- [Work instruction] Pictures are not repeated. Every line from the beginning of the entries through the one with "In **WhiteBoard.py**, there" is restated exactly.

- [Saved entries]
____
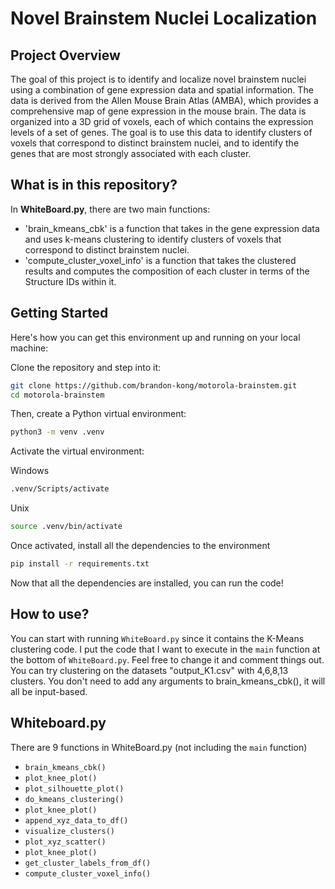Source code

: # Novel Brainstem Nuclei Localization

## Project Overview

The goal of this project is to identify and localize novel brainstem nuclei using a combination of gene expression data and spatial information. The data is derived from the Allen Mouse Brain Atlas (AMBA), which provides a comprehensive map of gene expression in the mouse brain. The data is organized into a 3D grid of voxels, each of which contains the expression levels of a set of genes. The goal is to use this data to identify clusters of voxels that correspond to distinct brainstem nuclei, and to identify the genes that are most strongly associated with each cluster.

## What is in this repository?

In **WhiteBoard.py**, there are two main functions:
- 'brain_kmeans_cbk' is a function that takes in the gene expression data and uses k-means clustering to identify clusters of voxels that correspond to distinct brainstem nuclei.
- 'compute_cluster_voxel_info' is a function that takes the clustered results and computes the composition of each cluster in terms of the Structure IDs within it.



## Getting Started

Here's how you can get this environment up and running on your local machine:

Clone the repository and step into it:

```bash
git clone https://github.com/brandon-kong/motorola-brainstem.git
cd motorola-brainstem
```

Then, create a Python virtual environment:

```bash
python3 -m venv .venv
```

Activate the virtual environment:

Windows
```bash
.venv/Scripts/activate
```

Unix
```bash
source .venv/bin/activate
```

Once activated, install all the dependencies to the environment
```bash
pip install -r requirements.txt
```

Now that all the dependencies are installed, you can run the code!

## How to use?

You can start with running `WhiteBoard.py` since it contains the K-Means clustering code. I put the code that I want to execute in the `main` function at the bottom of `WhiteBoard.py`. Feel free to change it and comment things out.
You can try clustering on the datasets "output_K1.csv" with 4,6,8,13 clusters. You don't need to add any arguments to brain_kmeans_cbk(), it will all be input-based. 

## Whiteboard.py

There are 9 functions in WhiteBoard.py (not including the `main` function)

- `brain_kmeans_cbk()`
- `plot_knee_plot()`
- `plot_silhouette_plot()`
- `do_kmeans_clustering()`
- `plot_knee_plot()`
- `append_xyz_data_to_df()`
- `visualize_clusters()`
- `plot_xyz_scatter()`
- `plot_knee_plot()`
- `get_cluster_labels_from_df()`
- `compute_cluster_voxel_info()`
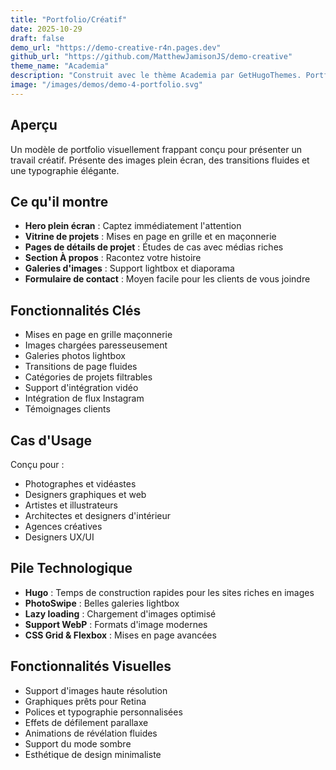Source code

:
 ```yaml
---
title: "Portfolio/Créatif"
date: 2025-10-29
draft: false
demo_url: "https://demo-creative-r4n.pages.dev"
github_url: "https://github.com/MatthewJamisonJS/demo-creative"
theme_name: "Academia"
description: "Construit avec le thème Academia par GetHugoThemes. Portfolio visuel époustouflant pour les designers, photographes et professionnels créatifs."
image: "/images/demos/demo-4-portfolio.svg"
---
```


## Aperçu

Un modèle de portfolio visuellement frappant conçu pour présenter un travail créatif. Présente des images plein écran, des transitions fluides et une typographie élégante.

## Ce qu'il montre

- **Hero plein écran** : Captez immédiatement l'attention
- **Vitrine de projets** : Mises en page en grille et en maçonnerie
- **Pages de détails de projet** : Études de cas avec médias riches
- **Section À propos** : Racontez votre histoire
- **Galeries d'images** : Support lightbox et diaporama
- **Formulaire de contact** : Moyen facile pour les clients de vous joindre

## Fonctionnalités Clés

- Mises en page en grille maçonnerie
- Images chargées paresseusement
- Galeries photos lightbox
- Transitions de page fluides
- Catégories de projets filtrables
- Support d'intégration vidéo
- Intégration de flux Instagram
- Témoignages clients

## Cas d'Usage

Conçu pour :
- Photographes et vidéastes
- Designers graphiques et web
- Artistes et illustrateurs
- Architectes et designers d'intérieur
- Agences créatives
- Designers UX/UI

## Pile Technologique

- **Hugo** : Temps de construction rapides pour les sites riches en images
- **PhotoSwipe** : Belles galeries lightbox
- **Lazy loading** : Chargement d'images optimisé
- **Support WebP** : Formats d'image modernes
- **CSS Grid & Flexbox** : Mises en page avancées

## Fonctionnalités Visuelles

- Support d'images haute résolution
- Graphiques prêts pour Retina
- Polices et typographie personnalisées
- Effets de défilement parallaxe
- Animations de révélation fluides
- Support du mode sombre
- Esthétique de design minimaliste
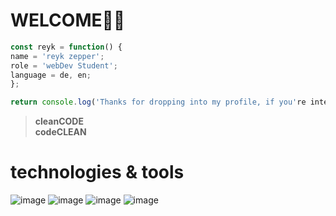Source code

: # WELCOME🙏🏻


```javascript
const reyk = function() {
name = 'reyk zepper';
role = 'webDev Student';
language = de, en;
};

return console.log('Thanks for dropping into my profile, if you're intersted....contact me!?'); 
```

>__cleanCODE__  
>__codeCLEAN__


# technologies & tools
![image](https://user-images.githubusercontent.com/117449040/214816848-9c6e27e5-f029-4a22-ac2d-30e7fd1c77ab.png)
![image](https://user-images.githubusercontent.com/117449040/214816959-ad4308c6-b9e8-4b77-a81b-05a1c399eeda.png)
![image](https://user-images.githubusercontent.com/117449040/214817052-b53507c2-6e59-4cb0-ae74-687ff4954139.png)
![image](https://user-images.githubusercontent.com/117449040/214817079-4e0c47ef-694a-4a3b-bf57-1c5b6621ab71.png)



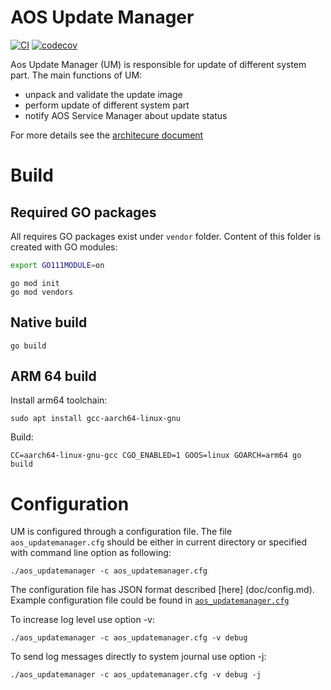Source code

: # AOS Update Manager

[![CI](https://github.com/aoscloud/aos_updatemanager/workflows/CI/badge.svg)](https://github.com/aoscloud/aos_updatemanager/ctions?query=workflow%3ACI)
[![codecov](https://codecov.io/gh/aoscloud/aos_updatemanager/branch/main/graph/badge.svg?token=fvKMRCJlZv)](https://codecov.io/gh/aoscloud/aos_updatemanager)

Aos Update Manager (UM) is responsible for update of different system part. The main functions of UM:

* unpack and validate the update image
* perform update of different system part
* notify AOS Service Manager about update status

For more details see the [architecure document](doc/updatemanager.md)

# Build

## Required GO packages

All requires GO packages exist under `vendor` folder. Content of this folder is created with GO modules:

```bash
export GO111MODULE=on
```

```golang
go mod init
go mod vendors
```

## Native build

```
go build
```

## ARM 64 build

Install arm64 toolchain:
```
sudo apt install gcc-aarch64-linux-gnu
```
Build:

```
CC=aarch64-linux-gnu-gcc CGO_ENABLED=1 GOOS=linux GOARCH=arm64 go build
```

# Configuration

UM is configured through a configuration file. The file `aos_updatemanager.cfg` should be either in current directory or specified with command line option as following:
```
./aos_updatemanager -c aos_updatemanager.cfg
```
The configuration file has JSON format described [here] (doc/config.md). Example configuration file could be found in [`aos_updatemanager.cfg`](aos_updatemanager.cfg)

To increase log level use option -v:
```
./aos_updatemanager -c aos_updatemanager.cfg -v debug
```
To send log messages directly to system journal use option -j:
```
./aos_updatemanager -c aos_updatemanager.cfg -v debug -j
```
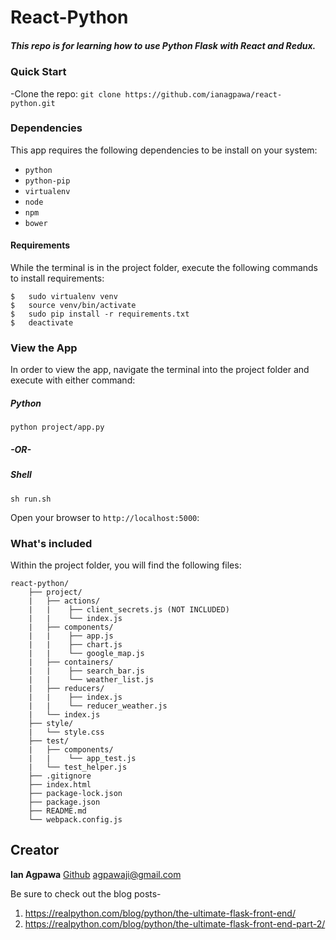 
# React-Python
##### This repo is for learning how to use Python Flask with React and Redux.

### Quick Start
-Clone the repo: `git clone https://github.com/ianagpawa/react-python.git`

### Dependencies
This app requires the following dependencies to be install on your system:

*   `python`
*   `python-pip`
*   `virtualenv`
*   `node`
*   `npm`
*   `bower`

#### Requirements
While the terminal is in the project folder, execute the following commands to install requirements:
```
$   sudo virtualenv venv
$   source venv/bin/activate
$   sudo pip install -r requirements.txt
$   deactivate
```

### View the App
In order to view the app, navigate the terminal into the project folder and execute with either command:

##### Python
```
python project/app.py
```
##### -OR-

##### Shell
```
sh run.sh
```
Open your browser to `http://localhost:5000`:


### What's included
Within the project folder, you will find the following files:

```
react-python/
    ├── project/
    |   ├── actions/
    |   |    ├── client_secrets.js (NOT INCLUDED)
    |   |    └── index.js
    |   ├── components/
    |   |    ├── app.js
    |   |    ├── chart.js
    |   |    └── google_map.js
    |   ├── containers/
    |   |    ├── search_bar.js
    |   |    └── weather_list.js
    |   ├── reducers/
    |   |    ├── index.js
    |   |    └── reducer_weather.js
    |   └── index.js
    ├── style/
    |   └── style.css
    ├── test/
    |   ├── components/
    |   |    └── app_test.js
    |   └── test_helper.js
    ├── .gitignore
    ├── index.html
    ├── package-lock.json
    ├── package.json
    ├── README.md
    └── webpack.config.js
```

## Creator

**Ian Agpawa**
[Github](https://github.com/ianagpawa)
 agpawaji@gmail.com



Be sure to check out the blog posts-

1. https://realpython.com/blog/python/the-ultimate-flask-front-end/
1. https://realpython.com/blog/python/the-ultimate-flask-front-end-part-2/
____
- [Written response]
Source code

: # Novel Brainstem Nuclei Localization

## Project Overview

The goal of this project is to identify and localize novel brainstem nuclei using a combination of gene expression data and spatial information. The data is derived from the Allen Mouse Brain Atlas (AMBA), which provides a comprehensive map of gene expression in the mouse brain. The data is organized into a 3D grid of voxels, each of which contains the expression levels of a set of genes. The goal is to use this data to identify clusters of voxels that correspond to distinct brainstem nuclei, and to identify the genes that are most strongly associated with each cluster.

## What is in this repository?

In **WhiteBoard.py**, there are two main functions:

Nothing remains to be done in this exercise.